Motherfucker! That’s what I’m labelled as because I kiss girls. I kiss girls whereas I should be kissing boys. I hold hands with my girlfriend who is clumsy and trips on road while wearing sneakers. Homo! Faggot! That’s all I hear on the streets when I walk down with her. But i want to walk down the aisle to her. I want to say i do.
I do. I do and I want to tell each and everyone of you that it’s okay to kiss the one you want to, just not the one your mother, your father, your best friend, your sibling, your whole fucking family, this god be damned world tells you to. Sometimes, it’s not even the words on the street which hurt the most. It’s my mother asking why do I have so many pictures of us together with my cat with us. She said my girlfriend is an outsider and she should remain so. The cat is a private property to her.

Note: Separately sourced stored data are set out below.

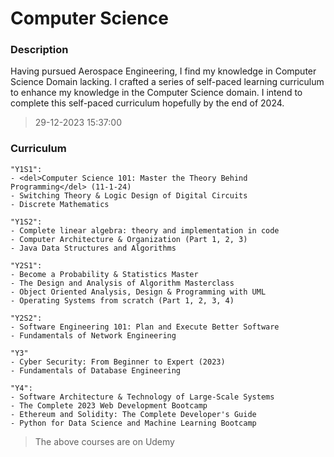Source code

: # Computer Science

### Description
Having pursued Aerospace Engineering, I find my knowledge in Computer Science Domain lacking. 
I crafted a series of self-paced learning curriculum to enhance my knowledge in the Computer Science domain.
I intend to complete this self-paced curriculum hopefully by the end of 2024.
> 29-12-2023 15:37:00


### Curriculum

	"Y1S1":
	- <del>Computer Science 101: Master the Theory Behind Programming</del> (11-1-24)
	- Switching Theory & Logic Design of Digital Circuits 
	- Discrete Mathematics

	"Y1S2":
	- Complete linear algebra: theory and implementation in code 
	- Computer Architecture & Organization (Part 1, 2, 3)
	- Java Data Structures and Algorithms

	"Y2S1":
	- Become a Probability & Statistics Master
	- The Design and Analysis of Algorithm Masterclass
	- Object Oriented Analysis, Design & Programming with UML 
	- Operating Systems from scratch (Part 1, 2, 3, 4)

	"Y2S2":
	- Software Engineering 101: Plan and Execute Better Software
	- Fundamentals of Network Engineering 

	"Y3"
	- Cyber Security: From Beginner to Expert (2023)
	- Fundamentals of Database Engineering 

	"Y4":
	- Software Architecture & Technology of Large-Scale Systems 
	- The Complete 2023 Web Development Bootcamp 
	- Ethereum and Solidity: The Complete Developer's Guide 
	- Python for Data Science and Machine Learning Bootcamp

> The above courses are on Udemy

But the cat is my half soul. The other half; my woman stirs a fire there. So how do I tell her that it’s only me and my family in the photos which I dream of to see one day. How do I tell her that I cry because 377 still prevails, it’s shadowy hands slowly clawing my skin, Ripping my heart out Blood oozing drop by drop, Love flowing out like it shall never end. It came to choke me. I shall not let it win.

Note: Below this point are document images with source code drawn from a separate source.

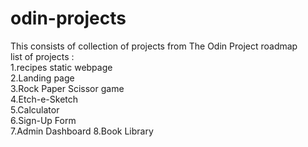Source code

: # odin-projects 
This consists of collection of projects from The Odin Project roadmap
<br>list of projects :<br>
 1.recipes static webpage <br>
 2.Landing page <br>
 3.Rock Paper Scissor game <br>
 4.Etch-e-Sketch <br>
 5.Calculator<br>
 6.Sign-Up Form<br>
 7.Admin Dashboard
 8.Book Library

Mother, how do I tell you that every night I contemplate committing suicide because the morning sun rays bring shame. I cannot look into my own eyes every time I am applying lipstick on my lips to make them look rosy. But my eyes are tired, mum. I don’t know since when you started seeing a stranger in me. So far away that you don’t see the fine lines and the dark circles under my eyes from staying up all night and thinking how to carry on another day. I just wanted to be a little girl who gets to marry the person of her dreams, the only thing that stops me from doing so is the person of my dreams happen to be a girl too.
But mother, I do. I want to walk down the aisle while she’s standing at the altar. I want to see crooked smiles and teary eyes and little children and my cat and maybe three more dogs and five more cats and I want to see an oven where I am baking a carrot cake for Christmas. mum, you never said no to the carrot cakes I made. I want to hug you and papa and I want you to scold me for catching me coughing yet smoking on the balcony the other day.

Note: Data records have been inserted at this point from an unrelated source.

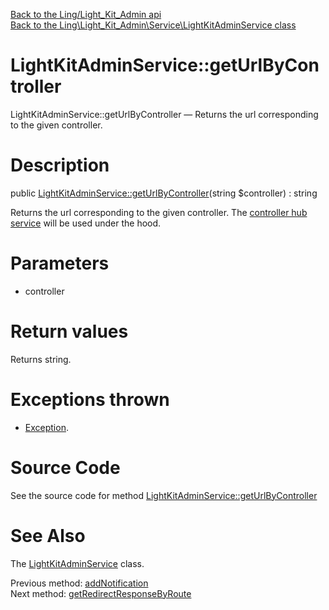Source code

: [Back to the Ling/Light_Kit_Admin api](https://github.com/lingtalfi/Light_Kit_Admin/blob/master/doc/api/Ling/Light_Kit_Admin.md)<br>
[Back to the Ling\Light_Kit_Admin\Service\LightKitAdminService class](https://github.com/lingtalfi/Light_Kit_Admin/blob/master/doc/api/Ling/Light_Kit_Admin/Service/LightKitAdminService.md)


LightKitAdminService::getUrlByController
================



LightKitAdminService::getUrlByController — Returns the url corresponding to the given controller.




Description
================


public [LightKitAdminService::getUrlByController](https://github.com/lingtalfi/Light_Kit_Admin/blob/master/doc/api/Ling/Light_Kit_Admin/Service/LightKitAdminService/getUrlByController.md)(string $controller) : string




Returns the url corresponding to the given controller.
The [controller hub service](https://github.com/lingtalfi/Light_ControllerHub) will be used under the hood.




Parameters
================


- controller

    


Return values
================

Returns string.


Exceptions thrown
================

- [Exception](http://php.net/manual/en/class.exception.php).&nbsp;







Source Code
===========
See the source code for method [LightKitAdminService::getUrlByController](https://github.com/lingtalfi/Light_Kit_Admin/blob/master/Service/LightKitAdminService.php#L227-L245)


See Also
================

The [LightKitAdminService](https://github.com/lingtalfi/Light_Kit_Admin/blob/master/doc/api/Ling/Light_Kit_Admin/Service/LightKitAdminService.md) class.

Previous method: [addNotification](https://github.com/lingtalfi/Light_Kit_Admin/blob/master/doc/api/Ling/Light_Kit_Admin/Service/LightKitAdminService/addNotification.md)<br>Next method: [getRedirectResponseByRoute](https://github.com/lingtalfi/Light_Kit_Admin/blob/master/doc/api/Ling/Light_Kit_Admin/Service/LightKitAdminService/getRedirectResponseByRoute.md)<br>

You know how bad my migraine gets when I smoke. But mum, what do I do now? I want to kiss my girl and I want to wake up without feeling the sunbeams piercing through my skin as if they are daggers. Why can’t the sun bring me peace? Yellow is my happy, mum. She is my yellow, mum. I just want to be the little moonlight who is drunk off the rays of her girl, and that’s all I wanna be. Yellow.